=== Begin Enclosure ===

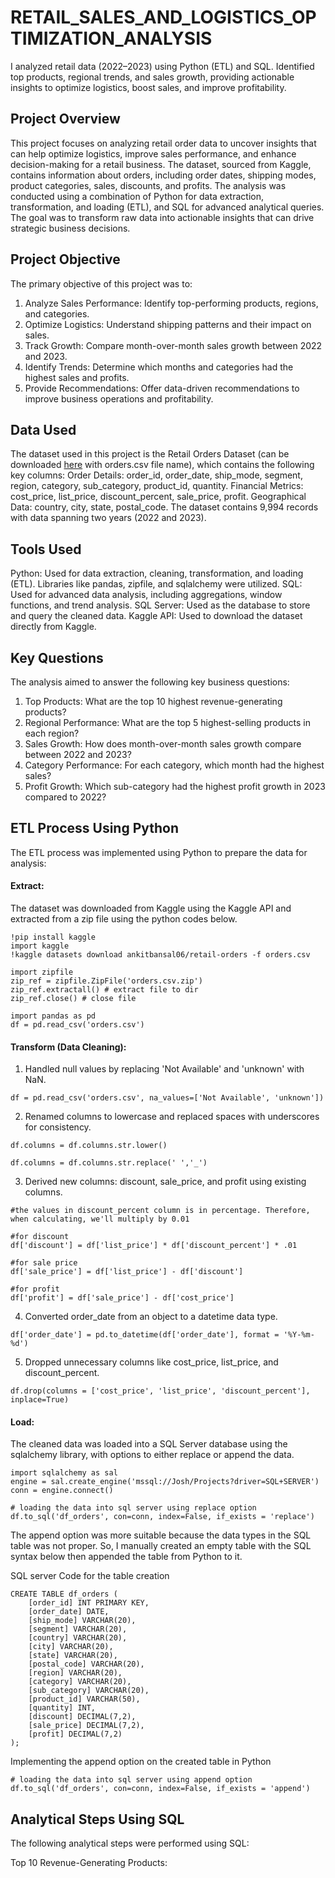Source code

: # RETAIL_SALES_AND_LOGISTICS_OPTIMIZATION_ANALYSIS
I analyzed retail data (2022–2023) using Python (ETL) and SQL. Identified top products, regional trends, and sales growth, providing actionable insights to optimize logistics, boost sales, and improve profitability.

## Project Overview
This project focuses on analyzing retail order data to uncover insights that can help optimize logistics, improve sales performance, and enhance decision-making for a retail business. The dataset, sourced from Kaggle, contains information about orders, including order dates, shipping modes, product categories, sales, discounts, and profits. The analysis was conducted using a combination of Python for data extraction, transformation, and loading (ETL), and SQL for advanced analytical queries. The goal was to transform raw data into actionable insights that can drive strategic business decisions.

## Project Objective
The primary objective of this project was to:
1.	Analyze Sales Performance: Identify top-performing products, regions, and categories.
2.	Optimize Logistics: Understand shipping patterns and their impact on sales.
3.	Track Growth: Compare month-over-month sales growth between 2022 and 2023.
4.	Identify Trends: Determine which months and categories had the highest sales and profits.
5.	Provide Recommendations: Offer data-driven recommendations to improve business operations and profitability.

## Data Used
The dataset used in this project is the Retail Orders Dataset (can be downloaded [here]( https://www.kaggle.com/datasets/ankitbansal06/retail-orders) with orders.csv file name), which contains the following key columns:
Order Details: order_id, order_date, ship_mode, segment, region, category, sub_category, product_id, quantity.
Financial Metrics: cost_price, list_price, discount_percent, sale_price, profit.
Geographical Data: country, city, state, postal_code.
The dataset contains 9,994 records with data spanning two years (2022 and 2023).

## Tools Used
Python: Used for data extraction, cleaning, transformation, and loading (ETL). Libraries like pandas, zipfile, and sqlalchemy were utilized.
SQL: Used for advanced data analysis, including aggregations, window functions, and trend analysis.
SQL Server: Used as the database to store and query the cleaned data.
Kaggle API: Used to download the dataset directly from Kaggle.

## Key Questions
The analysis aimed to answer the following key business questions:
1.	Top Products: What are the top 10 highest revenue-generating products?
2.	Regional Performance: What are the top 5 highest-selling products in each region?
3.	Sales Growth: How does month-over-month sales growth compare between 2022 and 2023?
4.	Category Performance: For each category, which month had the highest sales?
5.	Profit Growth: Which sub-category had the highest profit growth in 2023 compared to 2022?

## ETL Process Using Python
The ETL process was implemented using Python to prepare the data for analysis:

#### Extract:
The dataset was downloaded from Kaggle using the Kaggle API and extracted from a zip file using the python codes below.
```
!pip install kaggle
import kaggle
!kaggle datasets download ankitbansal06/retail-orders -f orders.csv

import zipfile
zip_ref = zipfile.ZipFile('orders.csv.zip')
zip_ref.extractall() # extract file to dir
zip_ref.close() # close file

import pandas as pd
df = pd.read_csv('orders.csv')
```

#### Transform (Data Cleaning):
1.	Handled null values by replacing 'Not Available' and 'unknown' with NaN.
```
df = pd.read_csv('orders.csv', na_values=['Not Available', 'unknown'])
```
2.	Renamed columns to lowercase and replaced spaces with underscores for consistency.
```
df.columns = df.columns.str.lower()

df.columns = df.columns.str.replace(' ','_')
```
3.	Derived new columns: discount, sale_price, and profit using existing columns.
```
#the values in discount_percent column is in percentage. Therefore, when calculating, we'll multiply by 0.01

#for discount
df['discount'] = df['list_price'] * df['discount_percent'] * .01

#for sale price
df['sale_price'] = df['list_price'] - df['discount']

#for profit
df['profit'] = df['sale_price'] - df['cost_price']
```
4.	Converted order_date from an object to a datetime data type.
```
df['order_date'] = pd.to_datetime(df['order_date'], format = '%Y-%m-%d')
```
5.	Dropped unnecessary columns like cost_price, list_price, and discount_percent.
```
df.drop(columns = ['cost_price', 'list_price', 'discount_percent'], inplace=True)
```

#### Load:
The cleaned data was loaded into a SQL Server database using the sqlalchemy library, with options to either replace or append the data.
```
import sqlalchemy as sal
engine = sal.create_engine('mssql://Josh/Projects?driver=SQL+SERVER')
conn = engine.connect()

# loading the data into sql server using replace option
df.to_sql('df_orders', con=conn, index=False, if_exists = 'replace')
```
The append option was more suitable because the data types in the SQL table was not proper. So, I manually created an empty table with the SQL syntax below then appended the table from Python to it.

SQL server Code for the table creation
```
CREATE TABLE df_orders (
    [order_id] INT PRIMARY KEY,
    [order_date] DATE,
    [ship_mode] VARCHAR(20),
    [segment] VARCHAR(20),
    [country] VARCHAR(20),
    [city] VARCHAR(20),
    [state] VARCHAR(20),
    [postal_code] VARCHAR(20),
    [region] VARCHAR(20),
    [category] VARCHAR(20),
    [sub_category] VARCHAR(20),
    [product_id] VARCHAR(50),
    [quantity] INT,
    [discount] DECIMAL(7,2),
    [sale_price] DECIMAL(7,2),
    [profit] DECIMAL(7,2)
);
```
Implementing the append option on the created table in Python
```
# loading the data into sql server using append option
df.to_sql('df_orders', con=conn, index=False, if_exists = 'append')
```

## Analytical Steps Using SQL
The following analytical steps were performed using SQL:

Top 10 Revenue-Generating Products:

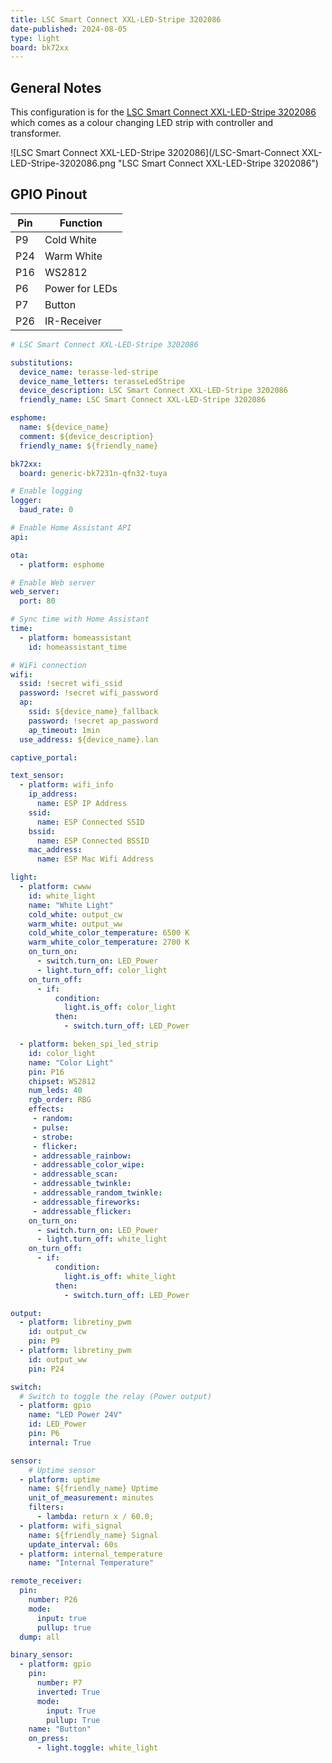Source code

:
 ```yaml
---
title: LSC Smart Connect XXL-LED-Stripe 3202086
date-published: 2024-08-05
type: light
board: bk72xx
---
```


## General Notes

This configuration is for the [LSC Smart Connect XXL-LED-Stripe 3202086](https://www.action.com/de-at/p/3202086/lsc-smart-connect-xxl-led-streifen/)
which comes as a colour changing LED strip with controller and transformer.

![LSC Smart Connect XXL-LED-Stripe 3202086](/LSC-Smart-Connect XXL-LED-Stripe-3202086.png "LSC Smart Connect XXL-LED-Stripe 3202086")

## GPIO Pinout

| Pin    | Function      |
| ------ | ------------- |
| P9     | Cold White    |
| P24    | Warm White    |
| P16    | WS2812        |
| P6     | Power for LEDs|
| P7     | Button        |
| P26    | IR-Receiver   |

```yaml
# LSC Smart Connect XXL-LED-Stripe 3202086

substitutions:
  device_name: terasse-led-stripe
  device_name_letters: terasseLedStripe
  device_description: LSC Smart Connect XXL-LED-Stripe 3202086
  friendly_name: LSC Smart Connect XXL-LED-Stripe 3202086

esphome:
  name: ${device_name}
  comment: ${device_description}
  friendly_name: ${friendly_name}

bk72xx:
  board: generic-bk7231n-qfn32-tuya

# Enable logging
logger:
  baud_rate: 0

# Enable Home Assistant API
api:

ota:
  - platform: esphome

# Enable Web server
web_server:
  port: 80

# Sync time with Home Assistant
time:
  - platform: homeassistant
    id: homeassistant_time

# WiFi connection
wifi:
  ssid: !secret wifi_ssid
  password: !secret wifi_password
  ap:
    ssid: ${device_name}_fallback
    password: !secret ap_password
    ap_timeout: 1min
  use_address: ${device_name}.lan

captive_portal:

text_sensor:
  - platform: wifi_info
    ip_address:
      name: ESP IP Address
    ssid:
      name: ESP Connected SSID
    bssid:
      name: ESP Connected BSSID
    mac_address:
      name: ESP Mac Wifi Address

light:
  - platform: cwww
    id: white_light
    name: "White Light"
    cold_white: output_cw
    warm_white: output_ww
    cold_white_color_temperature: 6500 K
    warm_white_color_temperature: 2700 K
    on_turn_on:
      - switch.turn_on: LED_Power
      - light.turn_off: color_light
    on_turn_off:
      - if:
          condition:
            light.is_off: color_light
          then:
            - switch.turn_off: LED_Power

  - platform: beken_spi_led_strip
    id: color_light
    name: "Color Light"
    pin: P16
    chipset: WS2812
    num_leds: 40
    rgb_order: RBG
    effects:
     - random:
     - pulse:
     - strobe:
     - flicker:
     - addressable_rainbow:
     - addressable_color_wipe:
     - addressable_scan:
     - addressable_twinkle:
     - addressable_random_twinkle:
     - addressable_fireworks:
     - addressable_flicker:
    on_turn_on:
      - switch.turn_on: LED_Power
      - light.turn_off: white_light
    on_turn_off:
      - if:
          condition:
            light.is_off: white_light
          then:
            - switch.turn_off: LED_Power

output:
  - platform: libretiny_pwm
    id: output_cw
    pin: P9
  - platform: libretiny_pwm
    id: output_ww
    pin: P24

switch:
  # Switch to toggle the relay (Power output)
  - platform: gpio
    name: "LED Power 24V"
    id: LED_Power
    pin: P6
    internal: True

sensor:
    # Uptime sensor
  - platform: uptime
    name: ${friendly_name} Uptime
    unit_of_measurement: minutes
    filters:
      - lambda: return x / 60.0;
  - platform: wifi_signal
    name: ${friendly_name} Signal
    update_interval: 60s
  - platform: internal_temperature
    name: "Internal Temperature"

remote_receiver:
  pin:
    number: P26
    mode:
      input: true
      pullup: true
  dump: all

binary_sensor:
  - platform: gpio
    pin:
      number: P7
      inverted: True
      mode:
        input: True
        pullup: True
    name: "Button"
    on_press:
      - light.toggle: white_light
```
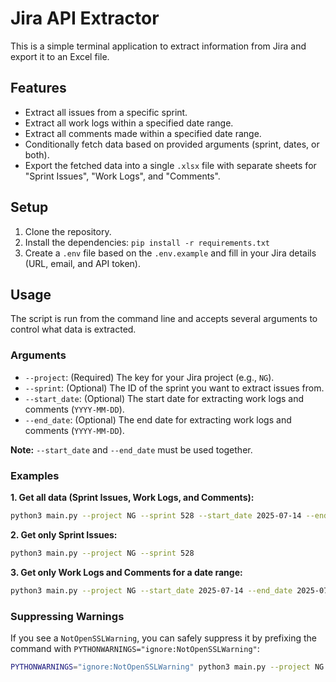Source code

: # Jira API Extractor

This is a simple terminal application to extract information from Jira and export it to an Excel file.

## Features

- Extract all issues from a specific sprint.
- Extract all work logs within a specified date range.
- Extract all comments made within a specified date range.
- Conditionally fetch data based on provided arguments (sprint, dates, or both).
- Export the fetched data into a single `.xlsx` file with separate sheets for "Sprint Issues", "Work Logs", and "Comments".

## Setup

1.  Clone the repository.
2.  Install the dependencies: `pip install -r requirements.txt`
3.  Create a `.env` file based on the `.env.example` and fill in your Jira details (URL, email, and API token).

## Usage

The script is run from the command line and accepts several arguments to control what data is extracted.

### Arguments

-   `--project`: (Required) The key for your Jira project (e.g., `NG`).
-   `--sprint`: (Optional) The ID of the sprint you want to extract issues from.
-   `--start_date`: (Optional) The start date for extracting work logs and comments (`YYYY-MM-DD`).
-   `--end_date`: (Optional) The end date for extracting work logs and comments (`YYYY-MM-DD`).

**Note:** `--start_date` and `--end_date` must be used together.

### Examples

**1. Get all data (Sprint Issues, Work Logs, and Comments):**

```bash
python3 main.py --project NG --sprint 528 --start_date 2025-07-14 --end_date 2025-07-18
```

**2. Get only Sprint Issues:**

```bash
python3 main.py --project NG --sprint 528
```

**3. Get only Work Logs and Comments for a date range:**

```bash
python3 main.py --project NG --start_date 2025-07-14 --end_date 2025-07-18
```

### Suppressing Warnings

If you see a `NotOpenSSLWarning`, you can safely suppress it by prefixing the command with `PYTHONWARNINGS="ignore:NotOpenSSLWarning"`:

```bash
PYTHONWARNINGS="ignore:NotOpenSSLWarning" python3 main.py --project NG --sprint 528
```

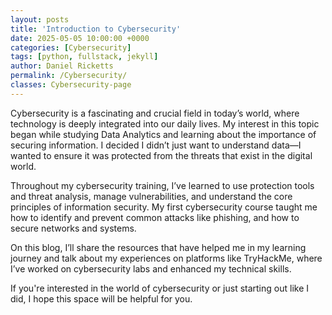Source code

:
```yaml
---
layout: posts
title: 'Introduction to Cybersecurity'
date: 2025-05-05 10:00:00 +0000
categories: [Cybersecurity]
tags: [python, fullstack, jekyll]
author: Daniel Ricketts
permalink: /Cybersecurity/
classes: Cybersecurity-page
---
```


Cybersecurity is a fascinating and crucial field in today’s world, where technology is deeply integrated into our daily lives. My interest in this topic began while studying Data Analytics and learning about the importance of securing information. I decided I didn’t just want to understand data—I wanted to ensure it was protected from the threats that exist in the digital world.

Throughout my cybersecurity training, I’ve learned to use protection tools and threat analysis, manage vulnerabilities, and understand the core principles of information security. My first cybersecurity course taught me how to identify and prevent common attacks like phishing, and how to secure networks and systems.

On this blog, I’ll share the resources that have helped me in my learning journey and talk about my experiences on platforms like TryHackMe, where I’ve worked on cybersecurity labs and enhanced my technical skills.

If you're interested in the world of cybersecurity or just starting out like I did, I hope this space will be helpful for you.
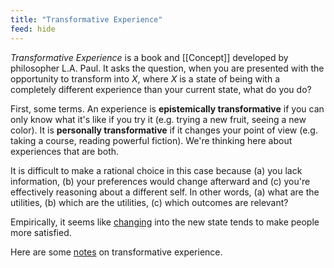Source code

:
 ```yaml
---
title: "Transformative Experience"
feed: hide
---
```


_Transformative Experience_ is a book and [[Concept]] developed by philosopher L.A. Paul. It asks the question, when you are presented with the opportunity to transform into _X_, where _X_ is a state of being with a completely different experience than your current state, what do you do?

First, some terms. An experience is **epistemically transformative** if you can only know what it's like if you try it (e.g. trying a new fruit, seeing a new color). It is **personally transformative** if it changes your point of view (e.g. taking a course, reading powerful fiction). We're thinking here about experiences that are both.

It is difficult to make a rational choice in this case because (a) you lack information, (b) your preferences would change afterward and (c) you're effectively reasoning about a different self. In other words, (a) what are the utilities, (b) which are the utilities, (c) which outcomes are relevant?

Empirically, it seems like [changing](https://www.sivv.io/article/5ecededf46cc9f76d4639b24/In-marginal-decisions,-favour-action-over-inaction) into the new state tends to make people more satisfied. 


Here are some [notes](https://lapaul.org/papers/teaching-guide-for-transformative-experience.pdf) on transformative experience.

=== End Enclosure ===

Above are the records; copy every line in them that holds the word "within".

* [Solution to this problem]:
- Extract all work logs within a specified date range.
- Extract all comments made within a specified date range.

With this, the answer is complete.